Rendered images with source text
╭──

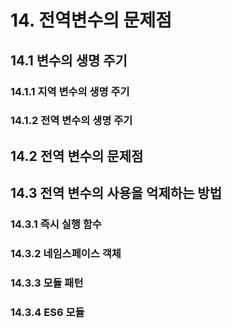 # 14. 전역변수의 문제점
## 14.1 변수의 생명 주기
### 14.1.1 지역 변수의 생명 주기
### 14.1.2 전역 변수의 생명 주기
## 14.2 전역 변수의 문제점
## 14.3 전역 변수의 사용을 억제하는 방법
### 14.3.1 즉시 실행 함수
### 14.3.2 네임스페이스 객체
### 14.3.3 모듈 패턴
### 14.3.4 ES6 모듈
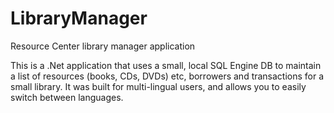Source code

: # LibraryManager
Resource Center library manager application

This is a .Net application that uses a small, local SQL Engine DB to maintain a list of resources (books, CDs, DVDs) etc, borrowers and transactions for a small library. It was built for multi-lingual users, and allows you to easily switch between languages.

╰──

With the pictures omitted, copy the entries above exactly from the line containing "## 14.1 변수의 생명 주기" through the line containing "Resource Center library manager application", both lines included.

Completed task –
## 14.1 변수의 생명 주기
### 14.1.1 지역 변수의 생명 주기
### 14.1.2 전역 변수의 생명 주기
## 14.2 전역 변수의 문제점
## 14.3 전역 변수의 사용을 억제하는 방법
### 14.3.1 즉시 실행 함수
### 14.3.2 네임스페이스 객체
### 14.3.3 모듈 패턴
### 14.3.4 ES6 모듈
Source code

: # LibraryManager
Resource Center library manager application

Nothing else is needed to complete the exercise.